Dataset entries

-- Opening Marker --

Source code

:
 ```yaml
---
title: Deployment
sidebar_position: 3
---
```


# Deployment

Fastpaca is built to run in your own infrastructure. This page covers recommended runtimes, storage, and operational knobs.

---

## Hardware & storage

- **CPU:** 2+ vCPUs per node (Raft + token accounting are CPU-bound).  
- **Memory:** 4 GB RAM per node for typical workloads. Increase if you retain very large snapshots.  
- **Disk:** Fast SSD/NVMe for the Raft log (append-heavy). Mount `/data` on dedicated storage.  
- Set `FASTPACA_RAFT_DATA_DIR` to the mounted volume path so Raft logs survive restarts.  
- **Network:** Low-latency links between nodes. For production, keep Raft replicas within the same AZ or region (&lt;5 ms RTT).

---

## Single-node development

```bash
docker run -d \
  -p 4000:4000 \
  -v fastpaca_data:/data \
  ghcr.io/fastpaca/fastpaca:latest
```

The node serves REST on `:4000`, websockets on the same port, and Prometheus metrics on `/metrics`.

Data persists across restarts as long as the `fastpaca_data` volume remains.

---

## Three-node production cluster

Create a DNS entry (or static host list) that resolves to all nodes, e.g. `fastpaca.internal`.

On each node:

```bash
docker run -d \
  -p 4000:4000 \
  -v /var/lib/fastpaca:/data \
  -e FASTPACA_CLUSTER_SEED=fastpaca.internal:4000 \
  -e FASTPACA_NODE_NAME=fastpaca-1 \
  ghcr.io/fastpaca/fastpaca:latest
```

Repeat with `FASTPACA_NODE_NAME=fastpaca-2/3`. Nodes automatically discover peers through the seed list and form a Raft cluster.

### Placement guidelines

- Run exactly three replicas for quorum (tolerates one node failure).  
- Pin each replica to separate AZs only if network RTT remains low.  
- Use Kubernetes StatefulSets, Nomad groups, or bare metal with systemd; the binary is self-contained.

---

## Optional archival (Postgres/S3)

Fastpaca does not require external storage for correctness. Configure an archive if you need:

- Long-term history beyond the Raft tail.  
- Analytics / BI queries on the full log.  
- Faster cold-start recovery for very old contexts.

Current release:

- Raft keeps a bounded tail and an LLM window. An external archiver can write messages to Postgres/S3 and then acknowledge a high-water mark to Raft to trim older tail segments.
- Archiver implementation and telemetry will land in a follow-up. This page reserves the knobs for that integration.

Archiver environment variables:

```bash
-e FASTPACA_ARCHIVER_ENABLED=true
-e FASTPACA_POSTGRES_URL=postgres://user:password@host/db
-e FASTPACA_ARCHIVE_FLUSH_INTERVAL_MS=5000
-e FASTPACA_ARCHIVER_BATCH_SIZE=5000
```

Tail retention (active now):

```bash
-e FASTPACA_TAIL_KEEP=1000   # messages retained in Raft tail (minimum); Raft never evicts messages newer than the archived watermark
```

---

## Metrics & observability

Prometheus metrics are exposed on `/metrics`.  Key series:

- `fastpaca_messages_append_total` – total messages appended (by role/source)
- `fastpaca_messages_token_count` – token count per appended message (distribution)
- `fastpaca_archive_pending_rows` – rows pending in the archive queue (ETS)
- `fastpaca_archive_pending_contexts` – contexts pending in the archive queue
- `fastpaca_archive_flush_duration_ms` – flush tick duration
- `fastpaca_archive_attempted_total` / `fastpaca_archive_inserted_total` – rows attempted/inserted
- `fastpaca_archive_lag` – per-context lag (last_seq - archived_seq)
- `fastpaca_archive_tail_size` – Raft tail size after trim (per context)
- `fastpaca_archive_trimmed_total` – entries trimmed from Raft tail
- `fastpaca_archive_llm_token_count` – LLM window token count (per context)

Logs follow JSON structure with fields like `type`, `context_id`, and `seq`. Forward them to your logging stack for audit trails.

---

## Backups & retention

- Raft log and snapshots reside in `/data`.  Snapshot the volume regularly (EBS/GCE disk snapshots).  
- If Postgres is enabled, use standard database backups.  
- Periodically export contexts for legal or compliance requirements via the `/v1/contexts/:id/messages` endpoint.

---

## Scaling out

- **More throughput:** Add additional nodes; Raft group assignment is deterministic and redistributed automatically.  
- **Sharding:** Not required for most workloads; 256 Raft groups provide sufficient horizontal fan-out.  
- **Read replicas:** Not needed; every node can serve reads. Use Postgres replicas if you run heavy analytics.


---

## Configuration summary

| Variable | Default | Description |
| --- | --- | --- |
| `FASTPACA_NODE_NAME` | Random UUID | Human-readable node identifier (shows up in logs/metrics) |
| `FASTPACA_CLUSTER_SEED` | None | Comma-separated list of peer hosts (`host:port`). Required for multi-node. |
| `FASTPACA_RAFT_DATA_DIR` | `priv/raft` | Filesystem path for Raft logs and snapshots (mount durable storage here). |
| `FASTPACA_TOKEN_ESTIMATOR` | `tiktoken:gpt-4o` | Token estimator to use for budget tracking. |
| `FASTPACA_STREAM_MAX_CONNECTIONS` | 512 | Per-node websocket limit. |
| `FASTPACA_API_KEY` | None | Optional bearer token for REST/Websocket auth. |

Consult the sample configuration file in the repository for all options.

-- Closing Marker --

Look above for the line that contains "- Raft keeps". Starting there, transcribe every line exactly until you have copied the line that contains "trim (per context)".

- Raft keeps a bounded tail and an LLM window. An external archiver can write messages to Postgres/S3 and then acknowledge a high-water mark to Raft to trim older tail segments.
- Archiver implementation and telemetry will land in a follow-up. This page reserves the knobs for that integration.

Archiver environment variables:

```bash
-e FASTPACA_ARCHIVER_ENABLED=true
-e FASTPACA_POSTGRES_URL=postgres://user:password@host/db
-e FASTPACA_ARCHIVE_FLUSH_INTERVAL_MS=5000
-e FASTPACA_ARCHIVER_BATCH_SIZE=5000
```

Tail retention (active now):

```bash
-e FASTPACA_TAIL_KEEP=1000   # messages retained in Raft tail (minimum); Raft never evicts messages newer than the archived watermark
```

---

## Metrics & observability

Prometheus metrics are exposed on `/metrics`.  Key series:

- `fastpaca_messages_append_total` – total messages appended (by role/source)
- `fastpaca_messages_token_count` – token count per appended message (distribution)
- `fastpaca_archive_pending_rows` – rows pending in the archive queue (ETS)
- `fastpaca_archive_pending_contexts` – contexts pending in the archive queue
- `fastpaca_archive_flush_duration_ms` – flush tick duration
- `fastpaca_archive_attempted_total` / `fastpaca_archive_inserted_total` – rows attempted/inserted
- `fastpaca_archive_lag` – per-context lag (last_seq - archived_seq)
- `fastpaca_archive_tail_size` – Raft tail size after trim (per context)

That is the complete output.